(GIVEN INFORMATION)
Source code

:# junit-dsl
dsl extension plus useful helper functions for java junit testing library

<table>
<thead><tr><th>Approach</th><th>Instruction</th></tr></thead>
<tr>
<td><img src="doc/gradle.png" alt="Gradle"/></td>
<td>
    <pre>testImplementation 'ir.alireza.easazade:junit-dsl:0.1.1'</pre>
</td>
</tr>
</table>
(End GIVEN INFORMATION)
**WORK REQUEST:** Which lines run from the one containing "<thead><tr><th>Approach</th><th>Instruction</th></tr></thead>" to the end of the records? Transcribe exactly those, both ends included.

**OUTPUT OF THE EXERCISE:**
<thead><tr><th>Approach</th><th>Instruction</th></tr></thead>
<tr>
<td><img src="doc/gradle.png" alt="Gradle"/></td>
<td>
    <pre>testImplementation 'ir.alireza.easazade:junit-dsl:0.1.1'</pre>
</td>
</tr>
</table>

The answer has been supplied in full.